Data for processing:
:::

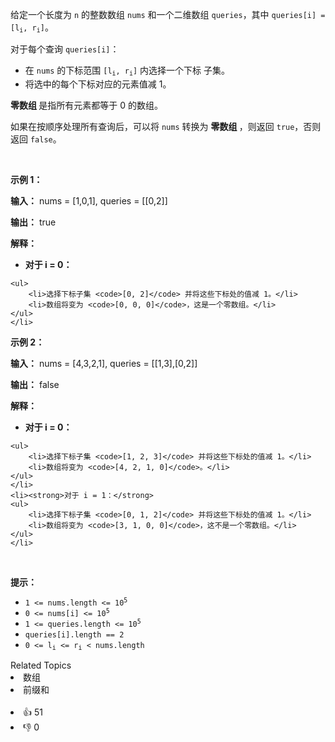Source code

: <p>给定一个长度为 <code>n</code> 的整数数组 <code>nums</code> 和一个二维数组 <code>queries</code>，其中 <code>queries[i] = [l<sub>i</sub>, r<sub>i</sub>]</code>。</p>

<p>对于每个查询&nbsp;<code>queries[i]</code>：</p>

<ul> 
 <li>在&nbsp;<code>nums</code>&nbsp;的下标范围&nbsp;<code>[l<sub>i</sub>, r<sub>i</sub>]</code>&nbsp;内选择一个下标 <span data-keyword="subset">子集</span>。</li> 
 <li>将选中的每个下标对应的元素值减 1。</li> 
</ul>

<p><strong>零数组&nbsp;</strong>是指所有元素都等于 0 的数组。</p>

<p>如果在按顺序处理所有查询后，可以将 <code>nums</code> 转换为&nbsp;<strong>零数组&nbsp;</strong>，则返回 <code>true</code>，否则返回 <code>false</code>。</p>

<p>&nbsp;</p>

<p><strong class="example">示例 1：</strong></p>

<div class="example-block"> 
 <p><strong>输入：</strong> <span class="example-io">nums = [1,0,1], queries = [[0,2]]</span></p> 
</div>

<p><strong>输出：</strong> <span class="example-io">true</span></p>

<p><strong>解释：</strong></p>

<ul> 
 <li><strong>对于 i = 0：</strong> </li>
</ul>

    <ul>
    	<li>选择下标子集 <code>[0, 2]</code> 并将这些下标处的值减 1。</li>
    	<li>数组将变为 <code>[0, 0, 0]</code>，这是一个零数组。</li>
    </ul>
    </li>


<p><strong class="example">示例 2：</strong></p>

<div class="example-block"> 
 <p><strong>输入：</strong> <span class="example-io">nums = [4,3,2,1], queries = [[1,3],[0,2]]</span></p> 
</div>

<p><strong>输出：</strong> <span class="example-io">false</span></p>

<p><strong>解释：</strong></p>

<ul> 
 <li><strong>对于 i = 0：</strong>&nbsp; </li>
</ul>

    <ul>
    	<li>选择下标子集 <code>[1, 2, 3]</code> 并将这些下标处的值减 1。</li>
    	<li>数组将变为 <code>[4, 2, 1, 0]</code>。</li>
    </ul>
    </li>
    <li><strong>对于 i = 1：</strong>
    <ul>
    	<li>选择下标子集 <code>[0, 1, 2]</code> 并将这些下标处的值减 1。</li>
    	<li>数组将变为 <code>[3, 1, 0, 0]</code>，这不是一个零数组。</li>
    </ul>
    </li>


<p>&nbsp;</p>

<p><strong>提示：</strong></p>

<ul> 
 <li><code>1 &lt;= nums.length &lt;= 10<sup>5</sup></code></li> 
 <li><code>0 &lt;= nums[i] &lt;= 10<sup>5</sup></code></li> 
 <li><code>1 &lt;= queries.length &lt;= 10<sup>5</sup></code></li> 
 <li><code>queries[i].length == 2</code></li> 
 <li><code>0 &lt;= l<sub>i</sub> &lt;= r<sub>i</sub> &lt; nums.length</code></li> 
</ul>

<div><div>Related Topics</div><div><li>数组</li><li>前缀和</li></div></div><br><div><li>👍 51</li><li>👎 0</li></div>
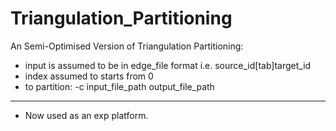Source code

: ﻿# Triangulation_Partitioning
An Semi-Optimised Version of Triangulation Partitioning: 
- input is assumed to be in edge_file format i.e. source_id[tab]target_id 
- index assumed to starts from 0
- to partition: -c input_file_path output_file_path

------------------------------------------------------------------------

- Now used as an exp platform.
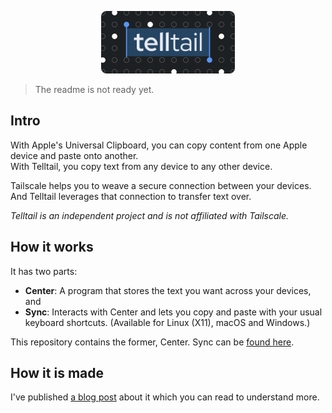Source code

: <p align="center">
  <img src="./logo.svg" height="100px" />
</p>

> The readme is not ready yet.

## Intro

With Apple's Universal Clipboard, you can copy content from one Apple device and paste onto another.  
With Telltail, you copy text from any device to any other device.

Tailscale helps you to weave a secure connection between your devices. And Telltail leverages that connection to transfer text over.

_Telltail is an independent project and is not affiliated with Tailscale._

## How it works

It has two parts:

- **Center**: A program that stores the text you want across your devices, and
- **Sync**: Interacts with Center and lets you copy and paste with your usual keyboard shortcuts. (Available for Linux (X11), macOS and Windows.)

This repository contains the former, Center. Sync can be [found here](https://github.com/ajitid/telltail-sync).

## How it is made

I've published [a blog post](https://hemarkable.com/prose/telltail) about it which you can read to understand more.
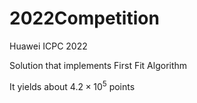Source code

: # 2022Competition

Huawei ICPC 2022 

Solution that implements First Fit Algorithm 

It yields about $4.2 \times 10^5$ points
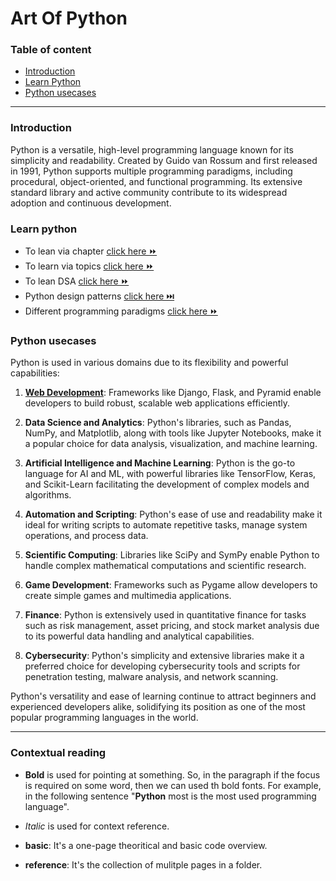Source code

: # Art Of Python

### Table of content

- [Introduction](#introduction)
- [Learn Python](#learn-python)
- [Python usecases](#python-usecases)
----------

### Introduction

Python is a versatile, high-level programming language known for its simplicity and readability. Created by Guido van Rossum and first released in 1991, Python supports multiple programming paradigms, including procedural, object-oriented, and functional programming. Its extensive standard library and active community contribute to its widespread adoption and continuous development.

### Learn python

- To lean via chapter [click here ⏩](/docs/ArtOfPython/chapter.md)
- To learn via topics [click here ⏩](/docs/ArtOfPython/README.md)
- To lean DSA [click here ⏩](/docs/ArtOfPython/dsa/README.md)
- Python design patterns [click here ⏭️](/docs/ArtOfPython/design-patterns/README.md)
- Different programming paradigms [click here ⏩](/docs/ArtOfPython/programming-paradigms.md)

### Python usecases
Python is used in various domains due to its flexibility and powerful capabilities:

1. [**Web Development**](docs/web-development/README..md): Frameworks like Django, Flask, and Pyramid enable developers to build robust, scalable web applications efficiently.

2. **Data Science and Analytics**: Python's libraries, such as Pandas, NumPy, and Matplotlib, along with tools like Jupyter Notebooks, make it a popular choice for data analysis, visualization, and machine learning.

3. **Artificial Intelligence and Machine Learning**: Python is the go-to language for AI and ML, with powerful libraries like TensorFlow, Keras, and Scikit-Learn facilitating the development of complex models and algorithms.

4. **Automation and Scripting**: Python's ease of use and readability make it ideal for writing scripts to automate repetitive tasks, manage system operations, and process data.

5. **Scientific Computing**: Libraries like SciPy and SymPy enable Python to handle complex mathematical computations and scientific research.

6. **Game Development**: Frameworks such as Pygame allow developers to create simple games and multimedia applications.

7. **Finance**: Python is extensively used in quantitative finance for tasks such as risk management, asset pricing, and stock market analysis due to its powerful data handling and analytical capabilities.

8. **Cybersecurity**: Python's simplicity and extensive libraries make it a preferred choice for developing cybersecurity tools and scripts for penetration testing, malware analysis, and network scanning.

Python's versatility and ease of learning continue to attract beginners and experienced developers alike, solidifying its position as one of the most popular programming languages in the world.


----------

### Contextual reading

- **Bold** is used for pointing at something. So, in the paragraph if the focus is required on some word, then we can used th bold fonts. For example, in the following sentence "**Python** most is the most used programming language".

- *Italic* is used for context reference.

- **basic**: It's a one-page theoritical and basic code overview.
- **reference**: It's the collection of mulitple pages in a folder.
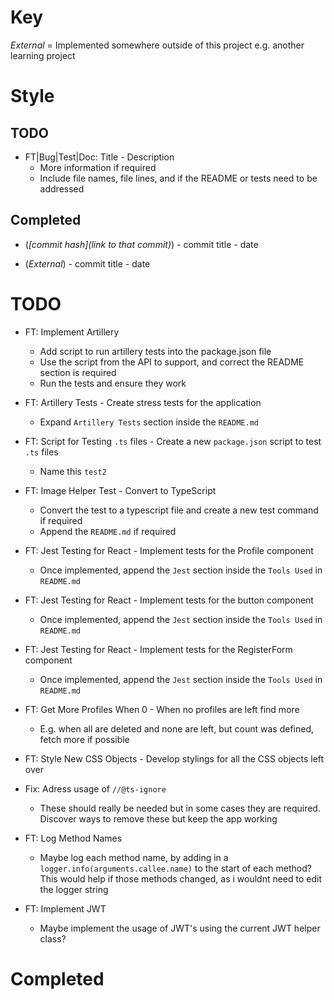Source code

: # Key

*External* = Implemented somewhere outside of this project e.g. another learning project

# Style

## TODO

* FT|Bug|Test|Doc: Title - Description
    * More information if required
    * Include file names, file lines, and if the README or tests need to be addressed

## Completed

* (*[commit hash](link to that commit)*) - commit title - date

* (*External*) - commit title - date

# TODO

* FT: Implement Artillery

    * Add script to run artillery tests into the package.json file
    * Use the script from the API to support, and correct the README section is required
    * Run the tests and ensure they work

* FT: Artillery Tests - Create stress tests for the application
    * Expand `Artillery Tests` section inside the `README.md`

* FT: Script for Testing `.ts` files - Create a new `package.json` script to test `.ts` files
    * Name this `test2`

* FT: Image Helper Test - Convert to TypeScript
    * Convert the test to a typescript file and create a new test command if required
    * Append the `README.md` if required

* FT: Jest Testing for React - Implement tests for the Profile component
    * Once implemented, append the `Jest` section inside the `Tools Used` in `README.md`

* FT: Jest Testing for React - Implement tests for the button component
    * Once implemented, append the `Jest` section inside the `Tools Used` in `README.md`

* FT: Jest Testing for React - Implement tests for the RegisterForm component
    * Once implemented, append the `Jest` section inside the `Tools Used` in `README.md`

* FT: Get More Profiles When 0 - When no profiles are left find more
    * E.g. when all are deleted and none are left, but count was defined, fetch more if possible

* FT: Style New CSS Objects - Develop stylings for all the CSS objects left over

* Fix: Adress usage of `//@ts-ignore`
    * These should really be needed but in some cases they are required. Discover ways to remove these but keep the app working

* FT: Log Method Names
    * Maybe log each method name, by adding in a `logger.info(arguments.callee.name)` to the start of each method? This would help if those methods changed, as i wouldnt need to edit the logger string

* FT: Implement JWT
    * Maybe implement the usage of JWT's using the current JWT helper class?

# Completed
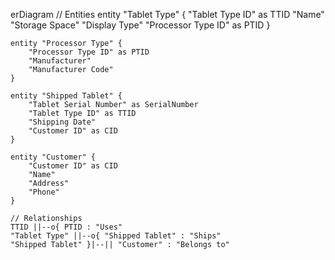 erDiagram
    // Entities
    entity "Tablet Type" {
        "Tablet Type ID" as TTID
        "Name"
        "Storage Space"
        "Display Type"
        "Processor Type ID" as PTID
    }

    entity "Processor Type" {
        "Processor Type ID" as PTID
        "Manufacturer"
        "Manufacturer Code"
    }

    entity "Shipped Tablet" {
        "Tablet Serial Number" as SerialNumber
        "Tablet Type ID" as TTID
        "Shipping Date"
        "Customer ID" as CID
    }

    entity "Customer" {
        "Customer ID" as CID
        "Name"
        "Address"
        "Phone"
    }

    // Relationships
    TTID ||--o{ PTID : "Uses"
    "Tablet Type" ||--o{ "Shipped Tablet" : "Ships"
    "Shipped Tablet" }|--|| "Customer" : "Belongs to"
<!--- cspell:locale en,en-gb --->
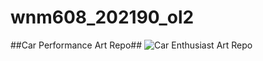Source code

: # wnm608_202190_ol2
##Car Performance Art Repo##
![Car Enthusiast Art Repo](https://jhaydavis.me/aau/wnm608/proj/img/hero-bg.png)


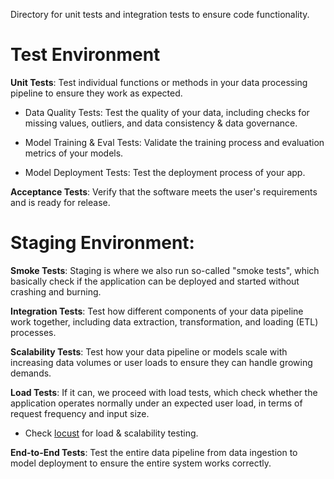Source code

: Directory for unit tests and integration tests to ensure code functionality.


# Test Environment

**Unit Tests**: Test individual functions or methods in your data processing pipeline to ensure they work as expected.

- Data Quality Tests: Test the quality of your data, including checks for missing values, outliers, and data consistency & data governance.

- Model Training & Eval Tests: Validate the training process and evaluation metrics of your models.

- Model Deployment Tests: Test the deployment process of your app.
    
**Acceptance Tests**: Verify that the software meets the user's requirements and is ready for release. 

# Staging Environment: 

**Smoke Tests**: Staging is where we also run so-called "smoke tests", which basically check if the application can be deployed and started without crashing and burning.

**Integration Tests**: Test how different components of your data pipeline work together, including data extraction, transformation, and loading (ETL) processes.

**Scalability Tests**: Test how your data pipeline or models scale with increasing data volumes or user loads to ensure they can handle growing demands.

**Load Tests**: If it can, we proceed with load tests, which check whether the application operates normally under an expected user load, in terms of request frequency and input size.
- Check [locust](https://locust.io/) for load & scalability testing.

**End-to-End Tests**: Test the entire data pipeline from data ingestion to model deployment to ensure the entire system works correctly.





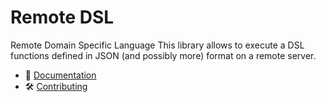 # Remote DSL 

Remote Domain Specific Language 
This library allows to execute a DSL functions defined in JSON (and possibly more) format on a remote server.


- 📜 [Documentation](https://github.com/flow-php/flow/blob/1.x/docs/components/libs/rdsl.md)
- 🛠️ [Contributing](https://github.com/flow-php/flow/blob/1.x/CONTRIBUTING.md)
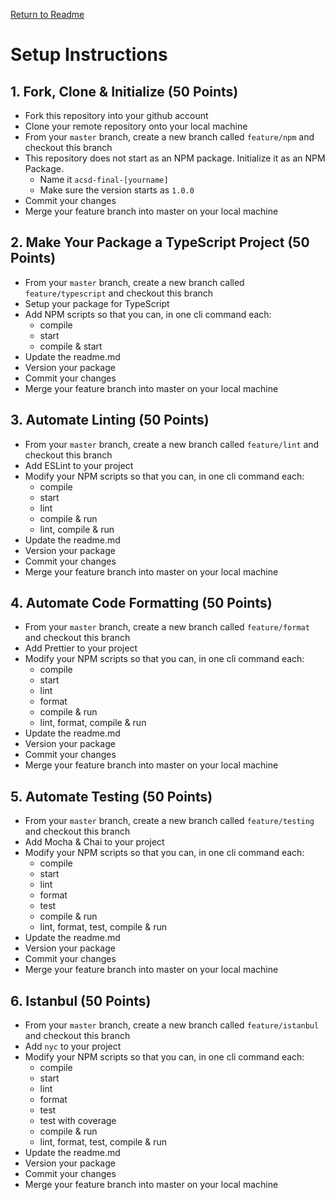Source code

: [Return to Readme](./readme.md)

# Setup Instructions

## 1. Fork, Clone & Initialize (50 Points)

- Fork this repository into your github account
- Clone your remote repository onto your local machine
- From your `master`  branch, create a new branch called `feature/npm` and checkout this branch
- This repository does not start as an NPM package. Initialize it as an NPM Package.
  - Name it `acsd-final-[yourname]`
  - Make sure the version starts as `1.0.0`
- Commit your changes
- Merge your feature branch into master on your local machine

## 2. Make Your Package a TypeScript Project (50 Points)
- From your `master`  branch, create a new branch called `feature/typescript` and checkout this branch
- Setup your package for TypeScript
- Add NPM scripts so that you can, in one cli command each:
  - compile
  - start
  - compile & start
- Update the readme.md
- Version your package
- Commit your changes
- Merge your feature branch into master on your local machine

## 3. Automate Linting (50 Points)
- From your `master`  branch, create a new branch called `feature/lint` and checkout this branch
- Add ESLint to your project
- Modify your NPM scripts so that you can, in one cli command each:
  - compile
  - start
  - lint
  - compile & run
  - lint, compile & run
- Update the readme.md
- Version your package
- Commit your changes
- Merge your feature branch into master on your local machine

## 4. Automate Code Formatting (50 Points)
- From your `master`  branch, create a new branch called `feature/format` and checkout this branch
- Add Prettier to your project
- Modify your NPM scripts so that you can, in one cli command each:
  - compile
  - start
  - lint
  - format
  - compile & run
  - lint, format, compile & run
- Update the readme.md
- Version your package
- Commit your changes
- Merge your feature branch into master on your local machine

## 5. Automate Testing (50 Points)
- From your `master`  branch, create a new branch called `feature/testing` and checkout this branch
- Add Mocha & Chai to your project
- Modify your NPM scripts so that you can, in one cli command each:
  - compile
  - start
  - lint
  - format
  - test
  - compile & run
  - lint, format, test, compile & run
- Update the readme.md
- Version your package
- Commit your changes
- Merge your feature branch into master on your local machine

## 6. Istanbul (50 Points)
- From your `master`  branch, create a new branch called `feature/istanbul` and checkout this branch
- Add `nyc` to your project
- Modify your NPM scripts so that you can, in one cli command each:
  - compile
  - start
  - lint
  - format
  - test
  - test with coverage
  - compile & run
  - lint, format, test, compile & run
- Update the readme.md
- Version your package
- Commit your changes
- Merge your feature branch into master on your local machine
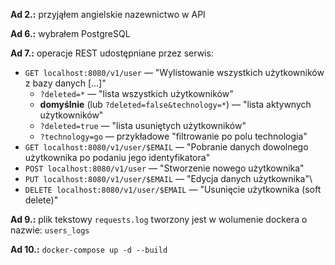 **Ad 2.:** przyjąłem angielskie nazewnictwo w API

**Ad 6.:** wybrałem PostgreSQL

**Ad 7.:** operacje REST udostępniane przez serwis:

- `GET localhost:8080/v1/user` &mdash; "Wylistowanie wszystkich użytkowników z bazy danych [...]"
  - `?deleted=*` &mdash; "lista wszystkich użytkowników" 
  - **domyślnie** (lub `?deleted=false&technology=*`) &mdash; "lista aktywnych użytkowników"
  - `?deleted=true` &mdash; "lista usuniętych użytkowników"
  - `?technology=go` &mdash; przykładowe "filtrowanie po polu technologia"
- `GET localhost:8080/v1/user/$EMAIL` &mdash; "Pobranie danych dowolnego użytkownika po podaniu jego identyfikatora"
- `POST localhost:8080/v1/user` &mdash; "Stworzenie nowego użytkownika"
- `PUT localhost:8080/v1/user/$EMAIL` &mdash; "Edycja danych użytkownika"\
- `DELETE localhost:8080/v1/user/$EMAIL` &mdash; "Usunięcie użytkownika (soft delete)"

**Ad 9.:** plik tekstowy `requests.log` tworzony jest w wolumenie dockera o nazwie: `users_logs`

**Ad 10.:** `docker-compose up -d --build`
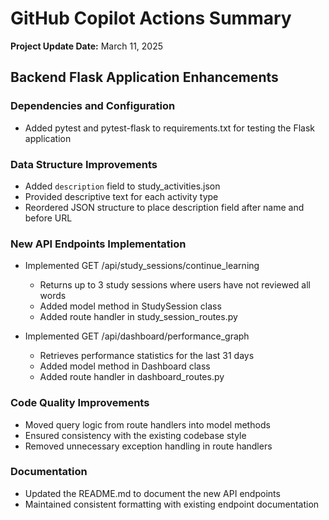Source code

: # GitHub Copilot Actions Summary

**Project Update Date:** March 11, 2025

## Backend Flask Application Enhancements

### Dependencies and Configuration
- Added pytest and pytest-flask to requirements.txt for testing the Flask application

### Data Structure Improvements
- Added `description` field to study_activities.json
- Provided descriptive text for each activity type
- Reordered JSON structure to place description field after name and before URL

### New API Endpoints Implementation
- Implemented GET /api/study_sessions/continue_learning
  - Returns up to 3 study sessions where users have not reviewed all words
  - Added model method in StudySession class
  - Added route handler in study_session_routes.py
  
- Implemented GET /api/dashboard/performance_graph
  - Retrieves performance statistics for the last 31 days
  - Added model method in Dashboard class
  - Added route handler in dashboard_routes.py

### Code Quality Improvements
- Moved query logic from route handlers into model methods
- Ensured consistency with the existing codebase style
- Removed unnecessary exception handling in route handlers

### Documentation
- Updated the README.md to document the new API endpoints
- Maintained consistent formatting with existing endpoint documentation
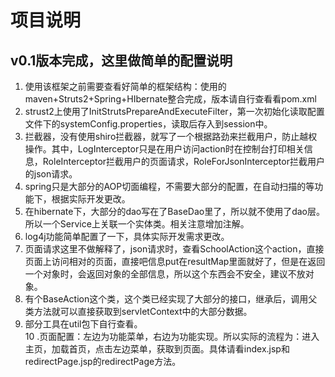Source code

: # 项目说明
## v0.1版本完成，这里做简单的配置说明
1. 使用该框架之前需要查看好简单的框架结构：使用的maven+Struts2+Spring+HIbernate整合完成，版本请自行查看看pom.xml 		
2. strust2上使用了InitStrutsPrepareAndExecuteFilter，第一次初始化读取配置文件下的systemConfig.properties，读取后存入到session中。		
3. 拦截器，没有使用shiro拦截器，就写了一个根据路劲来拦截用户，防止越权操作。其中，LogInterceptor只是在用户访问action时在控制台打印相关信息，RoleInterceptor拦截用户的页面请求，RoleForJsonInterceptor拦截用户的json请求。		
4. spring只是大部分的AOP切面编程，不需要大部分的配置，在自动扫描的等功能下，根据实际开发更改。		
5. 在hibernate下，大部分的dao写在了BaseDao里了，所以就不使用了dao层。所以一个Service上关联一个实体类。相关注意增加注解。		
6. log4j功能简单配置了一下，具体实际开发需求更改。		
7. 页面请求这里不做解释了，json请求时，查看SchoolAction这个action，直接页面上访问相对的页面，直接吧信息put在resultMap里面就好了，但是在返回一个对象时，会返回对象的全部信息，所以这个东西会不安全，建议不放对象。		
8. 有个BaseAction这个类，这个类已经实现了大部分的接口，继承后，调用父类方法就可以直接获取到servletContext中的大部分数据。		
9. 部分工具在util包下自行查看。		
10 .页面配置：左边为功能菜单，右边为功能实现。所以实际的流程为：进入主页，加载首页，点击左边菜单，获取到页面。具体请看index.jsp和redirectPage.jsp的redirectPage方法。		
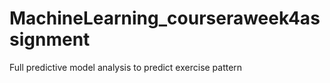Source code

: # MachineLearning_courseraweek4assignment
Full predictive model analysis to predict exercise pattern
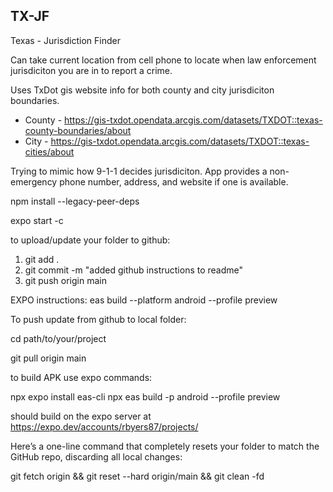 ## TX-JF
Texas - Jurisdiction Finder

Can take current location from cell phone to locate when law enforcement jurisdiciton you are in to report a crime.  

Uses TxDot gis website info for both county and city jurisdiciton boundaries.

* County - https://gis-txdot.opendata.arcgis.com/datasets/TXDOT::texas-county-boundaries/about  
* City - https://gis-txdot.opendata.arcgis.com/datasets/TXDOT::texas-cities/about
  
Trying to mimic how 9-1-1 decides jurisdiciton.  App provides a non-emergency phone number, address, and website if one is available.


npm install --legacy-peer-deps

expo start -c

to upload/update your folder to github:
1. git add .
2. git commit -m "added github instructions to readme"
3. git push origin main


EXPO instructions:
eas build --platform android --profile preview

To push update from github to local folder:

cd path/to/your/project

git pull origin main

to build APK use expo commands:

npx expo install eas-cli
npx eas build -p android --profile preview


should build on the expo server at https://expo.dev/accounts/rbyers87/projects/

Here’s a one-line command that completely resets your folder to match the GitHub repo, discarding all local changes:

git fetch origin && git reset --hard origin/main && git clean -fd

:::

Work instruction: Everything above from the line containing "- Added pytest" down to the line containing "7. 页面请求这里不做解释了" is to be duplicated exactly, both lines included, and the pictures are to be omitted.

The answer:
- Added pytest and pytest-flask to requirements.txt for testing the Flask application

### Data Structure Improvements
- Added `description` field to study_activities.json
- Provided descriptive text for each activity type
- Reordered JSON structure to place description field after name and before URL

### New API Endpoints Implementation
- Implemented GET /api/study_sessions/continue_learning
  - Returns up to 3 study sessions where users have not reviewed all words
  - Added model method in StudySession class
  - Added route handler in study_session_routes.py
  
- Implemented GET /api/dashboard/performance_graph
  - Retrieves performance statistics for the last 31 days
  - Added model method in Dashboard class
  - Added route handler in dashboard_routes.py

### Code Quality Improvements
- Moved query logic from route handlers into model methods
- Ensured consistency with the existing codebase style
- Removed unnecessary exception handling in route handlers

### Documentation
- Updated the README.md to document the new API endpoints
- Maintained consistent formatting with existing endpoint documentation
Source code

: # 项目说明
## v0.1版本完成，这里做简单的配置说明
1. 使用该框架之前需要查看好简单的框架结构：使用的maven+Struts2+Spring+HIbernate整合完成，版本请自行查看看pom.xml 		
2. strust2上使用了InitStrutsPrepareAndExecuteFilter，第一次初始化读取配置文件下的systemConfig.properties，读取后存入到session中。		
3. 拦截器，没有使用shiro拦截器，就写了一个根据路劲来拦截用户，防止越权操作。其中，LogInterceptor只是在用户访问action时在控制台打印相关信息，RoleInterceptor拦截用户的页面请求，RoleForJsonInterceptor拦截用户的json请求。		
4. spring只是大部分的AOP切面编程，不需要大部分的配置，在自动扫描的等功能下，根据实际开发更改。		
5. 在hibernate下，大部分的dao写在了BaseDao里了，所以就不使用了dao层。所以一个Service上关联一个实体类。相关注意增加注解。		
6. log4j功能简单配置了一下，具体实际开发需求更改。		
7. 页面请求这里不做解释了，json请求时，查看SchoolAction这个action，直接页面上访问相对的页面，直接吧信息put在resultMap里面就好了，但是在返回一个对象时，会返回对象的全部信息，所以这个东西会不安全，建议不放对象。		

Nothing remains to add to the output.